Değişim; istenen beklenen ve tasarlanan olay ve olgulardır. Genellikle değişimler özü değil, biçimi(görünümü) değiştirirler. Tasarlanan değişimler birtakım beklentileri gerçekleştirirken zamandan ve maliyetten de kazandırır; kolay erişime olanak sunar. Bütün bunlar yaşamı kolaylaştırmak, güzelleştirmek ve refah düzeyini artırmak içindir. Hiç kuşkusuz bu söylenenler demokratik ülkeler için geçerlidir.

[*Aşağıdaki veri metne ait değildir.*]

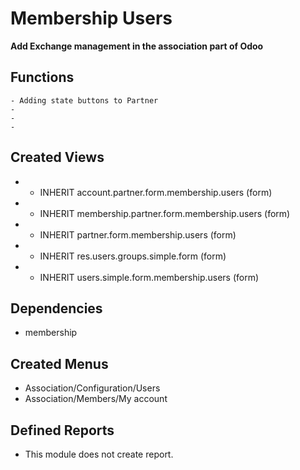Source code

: # Membership Users #
**Add Exchange management in the association part of Odoo**

## Functions ##
    - Adding state buttons to Partner
    - 
    - 
    - 

## Created Views ##
- * INHERIT account.partner.form.membership.users (form)
- * INHERIT membership.partner.form.membership.users (form)
- * INHERIT partner.form.membership.users (form)
- * INHERIT res.users.groups.simple.form (form)
- * INHERIT users.simple.form.membership.users (form)

## Dependencies ##
- membership	      		
	
## Created Menus ##
- Association/Configuration/Users
- Association/Members/My account

## Defined Reports ##
- This module does not create report.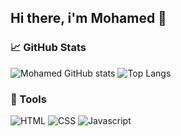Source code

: ## Hi there, i'm Mohamed 👋
<h3>
 &#x1F4C8; GitHub Stats
</h3>

![Mohamed GitHub stats](https://github-readme-stats-sigma-five.vercel.app/api?username=MAsecurity&show_icons=true&theme=radical)
![Top Langs](https://github-readme-stats-sigma-five.vercel.app/api/top-langs/?username=MAsecurity&layout=compact)

<h3>
  &#x1F527; Tools 
</h3>

![HTML](https://img.shields.io/badge/HTML5-E34F26?style=for-the-badge&logo=html5&logoColor=white)
![CSS](https://img.shields.io/badge/CSS3-1572B6?style=for-the-badge&logo=css3&logoColor=white)
![Javascript](https://img.shields.io/badge/JavaScript-323330?style=for-the-badge&logo=javascript&logoColor=F7DF1E)


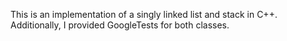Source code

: This is an implementation of a singly linked list and stack in C++. Additionally, I provided GoogleTests for both classes.
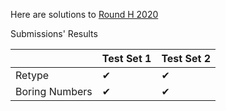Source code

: Here are solutions to [Round H 2020](https://codingcompetitions.withgoogle.com/kickstart/round/000000000019ff49)

Submissions' Results

|                  | Test Set 1  | Test Set 2 | 
| ---------------- | ----------- | ---------- | 
| Retype       |     ✔    |    ✔   |           
| Boring Numbers    |     ✔      |    ✔     |         
   
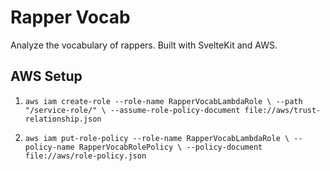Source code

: # Rapper Vocab

Analyze the vocabulary of rappers. Built with SvelteKit and AWS.

## AWS Setup

1. `aws iam create-role --role-name RapperVocabLambdaRole \ --path "/service-role/" \ --assume-role-policy-document file://aws/trust-relationship.json`

2. `aws iam put-role-policy --role-name RapperVocabLambdaRole \ --policy-name RapperVocabRolePolicy \ --policy-document file://aws/role-policy.json`
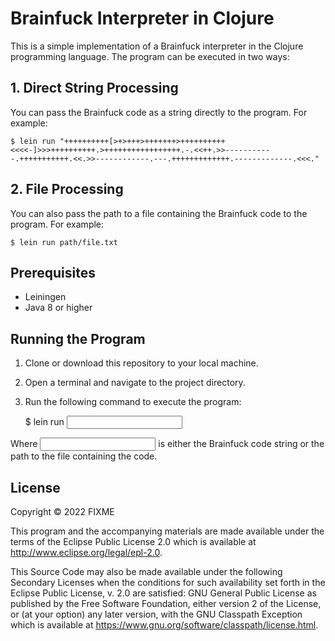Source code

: # Brainfuck Interpreter in Clojure

This is a simple implementation of a Brainfuck interpreter in the Clojure programming language. The program can be executed in two ways:

## 1. Direct String Processing

You can pass the Brainfuck code as a string directly to the program. For example:

    $ lein run "++++++++++[>+>+++>+++++++>++++++++++<<<<-]>>>++++++++++.>+++++++++++++++++.-.<<++.>>-----------.+++++++++++.<<.>>------------.---.+++++++++++++.-------------.<<<."

## 2. File Processing

You can also pass the path to a file containing the Brainfuck code to the program. For example:

    $ lein run path/file.txt


## Prerequisites

* Leiningen
* Java 8 or higher

## Running the Program

1. Clone or download this repository to your local machine.
2. Open a terminal and navigate to the project directory.
3. Run the following command to execute the program:

    $ lein run <input>

Where <input> is either the Brainfuck code string or the path to the file containing the code.

## License

Copyright © 2022 FIXME

This program and the accompanying materials are made available under the
terms of the Eclipse Public License 2.0 which is available at
http://www.eclipse.org/legal/epl-2.0.

This Source Code may also be made available under the following Secondary
Licenses when the conditions for such availability set forth in the Eclipse
Public License, v. 2.0 are satisfied: GNU General Public License as published by
the Free Software Foundation, either version 2 of the License, or (at your
option) any later version, with the GNU Classpath Exception which is available
at https://www.gnu.org/software/classpath/license.html.
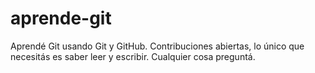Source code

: # aprende-git
Aprendé Git usando Git y GitHub. Contribuciones abiertas, lo único que necesitás es saber leer y escribir. Cualquier cosa preguntá.
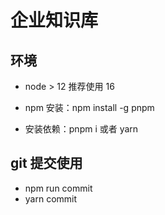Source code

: # 企业知识库

## 环境

- node > 12 推荐使用 16
- npm 安装：npm install -g pnpm

- 安装依赖：pnpm i 或者 yarn

## git 提交使用

- npm run commit
- yarn commit
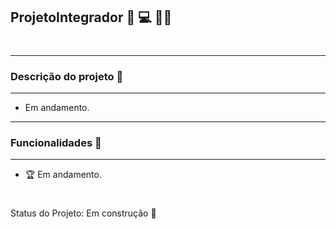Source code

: ## ProjetoIntegrador 🎥 💻 📱🚀

#

_________________________________________________________________
### **Descrição do projeto** 🎯
-----------------------------------------------------------------
* Em andamento.
  

_________________________________________________________________
### **Funcionalidades** 🏁
-----------------------------------------------------------------

* 🏆 Em andamento.
#

Status do Projeto: Em construção 🚧
&nbsp;

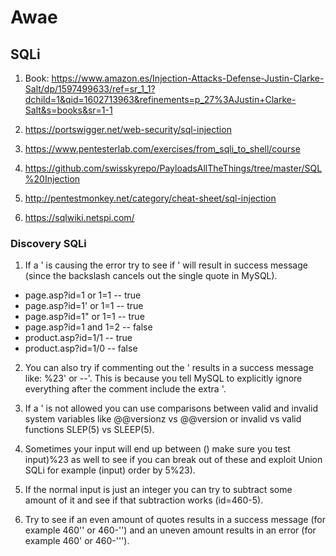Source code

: # Awae

## SQLi
1. Book: https://www.amazon.es/Injection-Attacks-Defense-Justin-Clarke-Salt/dp/1597499633/ref=sr_1_1?dchild=1&qid=1602713963&refinements=p_27%3AJustin+Clarke-Salt&s=books&sr=1-1

2. https://portswigger.net/web-security/sql-injection

3. https://www.pentesterlab.com/exercises/from_sqli_to_shell/course

4. https://github.com/swisskyrepo/PayloadsAllTheThings/tree/master/SQL%20Injection

5. http://pentestmonkey.net/category/cheat-sheet/sql-injection

6. https://sqlwiki.netspi.com/

### Discovery SQLi

1.  If a ' is causing the error try to see if \' will result in success message (since the backslash cancels out the single quote in MySQL).
- page.asp?id=1 or 1=1 -- true
- page.asp?id=1' or 1=1 -- true
- page.asp?id=1" or 1=1 -- true
- page.asp?id=1 and 1=2 -- false
- product.asp?id=1/1 -- true
- product.asp?id=1/0 -- false

2.  You can also try if commenting out the ' results in a success message like: %23' or --'. This is because you tell MySQL to explicitly ignore everything after the comment include the extra '.

3.  If a ' is not allowed you can use comparisons between valid and invalid system variables like @@versionz vs @@version or invalid vs valid functions SLEP(5) vs SLEEP(5).

4.  Sometimes your input will end up between () make sure you test input)%23 as well to see if you can break out of these and exploit Union SQLi for example (input) order by 5%23).

5.  If the normal input is just an integer you can try to subtract some amount of it and see if that subtraction works (id=460-5).

6.  Try to see if an even amount of quotes results in a success message (for example 460'' or 460-'') and an uneven amount results in an error (for example 460' or 460-''').
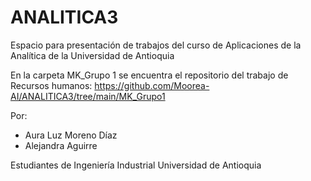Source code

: # ANALITICA3

Espacio para presentación de trabajos del curso de Aplicaciones de la Analítica de la Universidad de Antioquia

En la carpeta MK_Grupo 1 se encuentra el repositorio del trabajo de Recursos humanos: https://github.com/Moorea-AI/ANALITICA3/tree/main/MK_Grupo1

Por:
- Aura Luz Moreno Díaz <br>
- Alejandra Aguirre

Estudiantes de Ingeniería Industrial
Universidad de Antioquia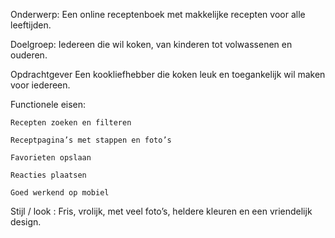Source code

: Onderwerp: Een online receptenboek met makkelijke recepten voor alle leeftijden.

 Doelgroep: Iedereen die wil koken, van kinderen tot volwassenen en ouderen.

 Opdrachtgever Een kookliefhebber die koken leuk en toegankelijk wil maken voor iedereen.

 Functionele eisen:

    Recepten zoeken en filteren

    Receptpagina’s met stappen en foto’s

    Favorieten opslaan

    Reacties plaatsen

    Goed werkend op mobiel

 Stijl / look : Fris, vrolijk, met veel foto’s, heldere kleuren en een vriendelijk design.
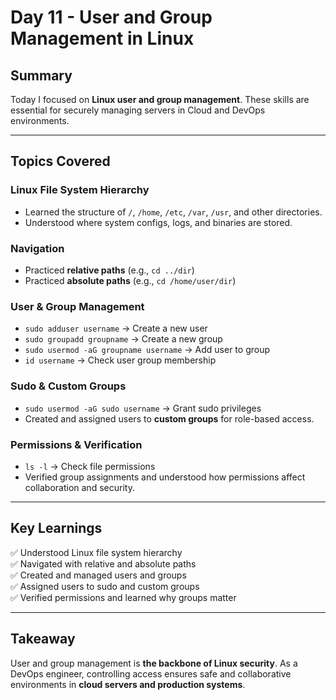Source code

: # Day 11 - User and Group Management in Linux

## Summary
Today I focused on **Linux user and group management**. These skills are essential for securely managing servers in Cloud and DevOps environments.

---

## Topics Covered

### Linux File System Hierarchy
- Learned the structure of `/`, `/home`, `/etc`, `/var`, `/usr`, and other directories.  
- Understood where system configs, logs, and binaries are stored.  

### Navigation
- Practiced **relative paths** (e.g., `cd ../dir`)  
- Practiced **absolute paths** (e.g., `cd /home/user/dir`)  

### User & Group Management
- `sudo adduser username` → Create a new user  
- `sudo groupadd groupname` → Create a new group  
- `sudo usermod -aG groupname username` → Add user to group  
- `id username` → Check user group membership  

### Sudo & Custom Groups
- `sudo usermod -aG sudo username` → Grant sudo privileges  
- Created and assigned users to **custom groups** for role-based access.  

### Permissions & Verification
- `ls -l` → Check file permissions  
- Verified group assignments and understood how permissions affect collaboration and security.  

---

## Key Learnings
✅ Understood Linux file system hierarchy  
✅ Navigated with relative and absolute paths  
✅ Created and managed users and groups  
✅ Assigned users to sudo and custom groups  
✅ Verified permissions and learned why groups matter  

---

## Takeaway
User and group management is **the backbone of Linux security**. As a DevOps engineer, controlling access ensures safe and collaborative environments in **cloud servers and production systems**.

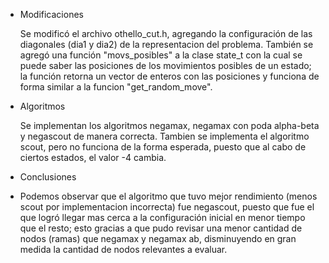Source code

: * Modificaciones

  Se modificó el archivo othello_cut.h, agregando la configuración de las diagonales (dia1 y dia2) de la representacion del problema. También se agregó una función "movs_posibles" a la clase state_t con la cual se puede saber las posiciones de los movimientos posibles de un estado; la función retorna un vector de enteros con las posiciones y funciona de forma similar a la funcion "get_random_move".

* Algoritmos

  Se implementan los algoritmos negamax, negamax con poda alpha-beta y negascout de manera correcta. Tambien se implementa el algoritmo scout, pero no funciona de la forma esperada, puesto que al cabo de ciertos estados, el valor -4 cambia.

* Conclusiones
* 
  Podemos observar que el algoritmo que tuvo mejor rendimiento (menos scout por implementacion incorrecta) fue negascout, puesto que fue el que logró llegar mas cerca a la configuración inicial en menor tiempo que el resto; esto gracias a que pudo revisar una menor cantidad de nodos (ramas) que negamax y negamax ab, disminuyendo en gran medida la cantidad de nodos relevantes a evaluar.
  
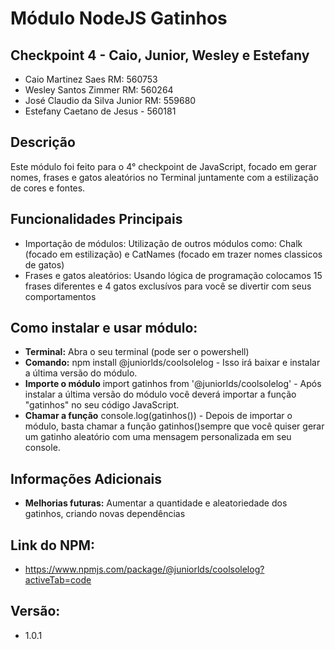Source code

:# Módulo NodeJS Gatinhos
## Checkpoint 4 - Caio, Junior, Wesley e Estefany
 * Caio Martinez Saes RM: 560753
 * Wesley Santos Zimmer RM: 560264
 * José Claudio da Silva Junior RM: 559680
 * Estefany Caetano de Jesus - 560181

## Descrição
Este módulo foi feito para o 4° checkpoint de JavaScript, focado em gerar nomes, frases e gatos aleatórios no Terminal juntamente com a estilização de cores e fontes.

## Funcionalidades Principais
* Importação de módulos: Utilização de outros módulos como: Chalk (focado em estilização) e CatNames (focado em trazer nomes classicos de gatos)
* Frases e gatos aleatórios: Usando lógica de programação colocamos 15 frases diferentes e 4 gatos exclusívos para você se divertir com seus comportamentos

## Como instalar e usar módulo:
* **Terminal:** Abra o seu terminal (pode ser o powershell)
* **Comando:** npm install @juniorlds/coolsolelog - Isso irá baixar e instalar a última versão do módulo.
* **Importe o módulo** import gatinhos from '@juniorlds/coolsolelog' - Após instalar a última versão do módulo você deverá importar a função "gatinhos" no seu código JavaScript.
* **Chamar a função** console.log(gatinhos()) - Depois de importar o módulo, basta chamar a função gatinhos()sempre que você quiser gerar um gatinho aleatório com uma mensagem personalizada em seu console.
  
## Informações Adicionais
* **Melhorias futuras:** Aumentar a quantidade e aleatoriedade dos gatinhos, criando novas dependências

## Link do NPM: 
* https://www.npmjs.com/package/@juniorlds/coolsolelog?activeTab=code

## Versão:
* 1.0.1
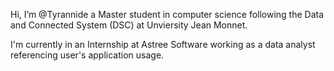 Hi, I’m @Tyrannide a Master student in computer science following the Data and Connected System (DSC) at Unviersity Jean Monnet. 

I'm currently in an Internship at Astree Software working as a data analyst referencing user's application usage.
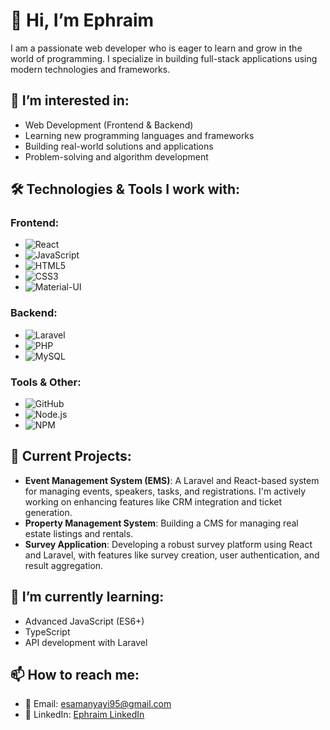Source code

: # 👋 Hi, I’m Ephraim

I am a passionate web developer who is eager to learn and grow in the world of programming. I specialize in building full-stack applications using modern technologies and frameworks.

## 👀 I’m interested in:
- Web Development (Frontend & Backend)
- Learning new programming languages and frameworks
- Building real-world solutions and applications
- Problem-solving and algorithm development

## 🛠️ Technologies & Tools I work with:

### Frontend:
- ![React](https://img.shields.io/badge/-React.js-61DAFB?style=flat&logo=react&logoColor=black)
- ![JavaScript](https://img.shields.io/badge/-JavaScript-F7DF1E?style=flat&logo=javascript&logoColor=black)
- ![HTML5](https://img.shields.io/badge/-HTML5-E34F26?style=flat&logo=html5&logoColor=white)
- ![CSS3](https://img.shields.io/badge/-CSS3-1572B6?style=flat&logo=css3&logoColor=white)
- ![Material-UI](https://img.shields.io/badge/-Material%20UI-0081CB?style=flat&logo=mui&logoColor=white)

### Backend:
- ![Laravel](https://img.shields.io/badge/-Laravel-F05340?style=flat&logo=laravel&logoColor=white)
- ![PHP](https://img.shields.io/badge/-PHP-777BB4?style=flat&logo=php&logoColor=white)
- ![MySQL](https://img.shields.io/badge/-MySQL-4479A1?style=flat&logo=mysql&logoColor=white)

### Tools & Other:
- ![GitHub](https://img.shields.io/badge/-GitHub-181717?style=flat&logo=github&logoColor=white)
- ![Node.js](https://img.shields.io/badge/-Node.js-339933?style=flat&logo=node.js&logoColor=white)
- ![NPM](https://img.shields.io/badge/-NPM-CB3837?style=flat&logo=npm&logoColor=white)

## 🚀 Current Projects:
- **Event Management System (EMS)**: A Laravel and React-based system for managing events, speakers, tasks, and registrations. I'm actively working on enhancing features like CRM integration and ticket generation.
- **Property Management System**: Building a CMS for managing real estate listings and rentals.
- **Survey Application**: Developing a robust survey platform using React and Laravel, with features like survey creation, user authentication, and result aggregation.

## 🌱 I’m currently learning:
- Advanced JavaScript (ES6+)
- TypeScript
- API development with Laravel

## 📫 How to reach me:
- 📧 Email: [esamanyayi95@gmail.com](mailto:esamanyayi95@gmail.com)
- 🔗 LinkedIn: [Ephraim LinkedIn](https://www.linkedin.com/in/ephraim-s-281742148)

Gelelim bizim beklentilerimize. Bu sistem (tek adam) devam ettiği sürece ve temel tercihler değiştirilmedikçe; emekçinin, emeklinin, esnafın, memurun, çiftçinin yani cümle üreticilerin istem ve beklentilerini gerçekleyecek bir değişim olmaz! Sözün özü, ülke nüfusunun %85’inin refah ve huzuru söz konusu olamaz! Nüfusun %1’i servetin %40’ ına sahip. Nüfusun %10’u gelirin 54.5’ini, %50 yoksul kesim, %12’sini alıyor. Kadınlar ise gelirin sadece %23,3. Peki, korunup kollananlar kim? O zaman bir soru daha, siyasetin finansmanını sağlayanlar kim? Kendilerine tüm devlet olanakları ve kaynakları bir biçimde tahsis edilenler. Siyasetin finansmanını sağlayanlar; denetimsiz inşaat, kontrolsüz ticaret (üretici değil, aracılar) ve kanunsuz madencilik(!) Bunların yanı sıra kariyerine bakılmadan görev ve yetki verilen bazı bürokratlar(!)
OĞUZ OYAN Hocam konuyu şöyle özetliyor:
“Yolsuzluk ve saltanat ekonomisinin bitirilmesi gerekiyor; -Kâr çekişli enflasyonla mücadele için tekelci fiyatlamayla mücadele gerekiyor. Buna sermaye geliri sahiplerinin kazanç oranlarını ve talebini kısıcı politikalar eşlik etmeli; -Vergi sisteminin köklü olarak dönüştürülmesi şart. Enflasyonu azdıran dolaylı vergiler yerine, dik artan oranlı bir üniter gelir vergisi sistemine geçmek, şirket ortaklarının kâr paylarının da bu sisteme tabi olmasını sağlamak gerek. Vergilendirilmedik sermaye geliri bırakılmamalı, ki bir servet vergisini de eşanlı olarak tartışma durumuna gelebilelim; -Bütün ihale düzeneğinin değişmesi, KÖİ’lerin iptal edilmesi (en azından başlangıçta derhal TL’ye çevrilmesi) gerekir; -Tüm imar rantlarının kamuya mal edilmesinin maliye politikalarının olmazsa olmazı yapılması zorunludur; vs.:”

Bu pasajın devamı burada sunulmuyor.